Should former Houston Astros first baseman Jeff Bagwell be voted into the Major League Baseball Hall of Fame when voting results are released on Wednesday?

In a word, 'yes'. As a matter of fact, it's long overdue.

Now, while nothing is a guarantee, things look pretty good for Bagwell, in terms of getting in this year.

Last year, Bagwell fell 15 votes short of joining the elite in Cooperstown, New York. He finished at 71.6%, which fell just short of the needed 75% to be voted into the Hall of Fame.

So, it would be a real surprise if Bagwell doesn't pick up the extra 15 votes and get in this year.

That being said, it's hard to figure out why he isn't already in, having been passed over on six occasions.

Bagwell is the only player, EVER, to collect 40 home runs, 30 doubles, 30 stolen bases, and 100 walks in a single season, and he did it not once, but twice.

He is one of only 17 players to accumulate 400 homers, 1,500 RBI's, 1,500 runs, and 1,400 walks, while reaching base 3,800 times.
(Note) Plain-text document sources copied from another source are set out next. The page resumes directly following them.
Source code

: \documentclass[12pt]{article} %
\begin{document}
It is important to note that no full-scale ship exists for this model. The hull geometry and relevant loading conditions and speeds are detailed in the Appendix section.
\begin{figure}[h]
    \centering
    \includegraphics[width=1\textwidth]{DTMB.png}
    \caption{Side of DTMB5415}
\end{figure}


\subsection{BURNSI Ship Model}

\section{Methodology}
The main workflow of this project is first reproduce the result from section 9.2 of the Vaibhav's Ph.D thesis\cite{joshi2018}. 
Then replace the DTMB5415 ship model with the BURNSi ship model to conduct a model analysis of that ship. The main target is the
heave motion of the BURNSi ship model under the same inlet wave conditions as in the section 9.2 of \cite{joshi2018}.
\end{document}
Among the 19 first basemen already in the Hall of Fame, Bagwell ranks third in WAR, yet he didn't get in on his first six tries.
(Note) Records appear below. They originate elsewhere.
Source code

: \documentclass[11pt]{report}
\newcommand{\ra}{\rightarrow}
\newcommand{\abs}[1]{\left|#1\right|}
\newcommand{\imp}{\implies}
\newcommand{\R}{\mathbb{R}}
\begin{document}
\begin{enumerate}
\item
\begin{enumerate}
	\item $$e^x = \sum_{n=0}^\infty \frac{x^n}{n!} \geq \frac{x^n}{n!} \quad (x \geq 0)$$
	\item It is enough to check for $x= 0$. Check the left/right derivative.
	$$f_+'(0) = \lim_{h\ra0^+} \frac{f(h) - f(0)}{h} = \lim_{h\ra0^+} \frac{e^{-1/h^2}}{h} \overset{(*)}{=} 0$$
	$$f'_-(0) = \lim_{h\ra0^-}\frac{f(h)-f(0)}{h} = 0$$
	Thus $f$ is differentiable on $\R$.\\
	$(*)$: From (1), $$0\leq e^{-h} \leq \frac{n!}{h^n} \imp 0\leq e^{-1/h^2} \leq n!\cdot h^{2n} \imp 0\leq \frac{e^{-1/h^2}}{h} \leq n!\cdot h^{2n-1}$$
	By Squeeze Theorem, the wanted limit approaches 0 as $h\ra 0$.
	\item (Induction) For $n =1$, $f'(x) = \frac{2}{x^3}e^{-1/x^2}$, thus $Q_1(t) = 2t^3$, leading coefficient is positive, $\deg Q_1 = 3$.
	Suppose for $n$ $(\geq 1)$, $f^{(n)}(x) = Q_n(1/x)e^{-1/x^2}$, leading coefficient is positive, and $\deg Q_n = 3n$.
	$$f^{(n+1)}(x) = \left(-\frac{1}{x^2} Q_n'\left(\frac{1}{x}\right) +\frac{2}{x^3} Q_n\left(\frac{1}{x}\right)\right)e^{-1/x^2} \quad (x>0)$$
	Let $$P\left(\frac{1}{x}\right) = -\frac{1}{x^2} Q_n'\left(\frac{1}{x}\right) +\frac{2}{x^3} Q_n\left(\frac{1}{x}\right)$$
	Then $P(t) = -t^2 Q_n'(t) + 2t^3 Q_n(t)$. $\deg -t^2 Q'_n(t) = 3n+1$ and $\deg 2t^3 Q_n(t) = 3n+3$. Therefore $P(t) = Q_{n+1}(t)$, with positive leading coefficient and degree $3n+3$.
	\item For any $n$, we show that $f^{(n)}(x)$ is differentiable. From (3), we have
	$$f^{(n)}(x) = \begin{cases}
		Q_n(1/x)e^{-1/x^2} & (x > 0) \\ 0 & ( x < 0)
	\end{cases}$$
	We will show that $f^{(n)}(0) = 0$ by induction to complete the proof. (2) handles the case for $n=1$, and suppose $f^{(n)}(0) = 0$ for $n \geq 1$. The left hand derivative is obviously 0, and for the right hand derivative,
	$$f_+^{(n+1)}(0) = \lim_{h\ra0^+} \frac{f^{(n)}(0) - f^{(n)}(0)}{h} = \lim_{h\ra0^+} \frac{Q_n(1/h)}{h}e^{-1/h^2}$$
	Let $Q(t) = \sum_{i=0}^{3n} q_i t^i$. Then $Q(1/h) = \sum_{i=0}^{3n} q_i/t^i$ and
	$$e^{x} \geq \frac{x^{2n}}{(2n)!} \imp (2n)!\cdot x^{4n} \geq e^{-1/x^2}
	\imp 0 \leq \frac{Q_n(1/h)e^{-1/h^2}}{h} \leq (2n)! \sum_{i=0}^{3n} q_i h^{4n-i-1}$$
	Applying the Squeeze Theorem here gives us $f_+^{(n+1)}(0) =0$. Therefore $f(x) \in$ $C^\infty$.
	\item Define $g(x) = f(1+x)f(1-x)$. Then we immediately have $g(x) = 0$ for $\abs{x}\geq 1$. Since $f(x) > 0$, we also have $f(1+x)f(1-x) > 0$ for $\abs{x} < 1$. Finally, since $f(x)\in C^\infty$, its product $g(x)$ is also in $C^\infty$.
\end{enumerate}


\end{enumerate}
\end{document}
How impressive are Bagwell's stats? Well, let's compare him to Ken Griffey, Jr.

I'm not picking on Griffey, as he deserves to be in the Hall of Fame. I'm using Griffey as a comparison because just last year, he set a new record, by being voted in with 99.3% of the vote.

Well, in terms of career statistics, Bagwell has a better batting average (.297/.284) and on-base percentage (.408/.370) than Griffey.

Maybe surprisingly, to some, Bagwell also has a higher career slugging percentage than Griffey (.540/.538), a better OPS (.948/.907), and even finished his career with more stolen bases (202/184).

If you look at the 162-game averages by the two, Griffey bettered Bagwell in only one category, home runs (38/34).

In a season, Bagwell averaged more hits (174/169), more runs (114/101), more doubles (37/32), more RBI's (115/111), more stolen bases (15/11), and the same amount of triples (2), while producing a better batting average (.297/.284), on-base percentage (.408/.370), and slugging percentage (.540/.538) than Griffey.

Again, this is not to knock Griffey; he's a definite Hall of Famer. But he's a guy that over 99% of the voters said 'yes' to on his first year on the ballot, setting a new record, and yet Bagwell, who had better stats, in multiple categories, is still fighting to get in?

And I realize that Griffey suffered through his share of injuries. But you also must not forget that Bagwell's career was cut short by an arthritic shoulder, or that Bagwell played the first 9 years of his career at the Astrodome, a pitcher's paradise.

The reason Bagwell hasn't been voted in, yet, is because there have been whispers of steroid use.

That's all there has been however, whispers. Bagwell never tested positive, and didn't turn up in the Mitchell Report, or any other investigation.

His name also hasn't surfaced among the names leaked in connection with the 104 positives on the 2003 survey tests, like Sammy Sosa, Manny Ramirez, David Ortiz and Alex Rodriguez.

Does that prove he was 100% clean? No, but it certainly should give him the benefit of the doubt.

He hasn't played in a game since 2005, and nobody has anything concrete against him? Time to move on.

Not voting Jeff Bagwell into the Hall of Fame for 6-consecutive years has been silly.

Thankfully, the silliness will end. I think.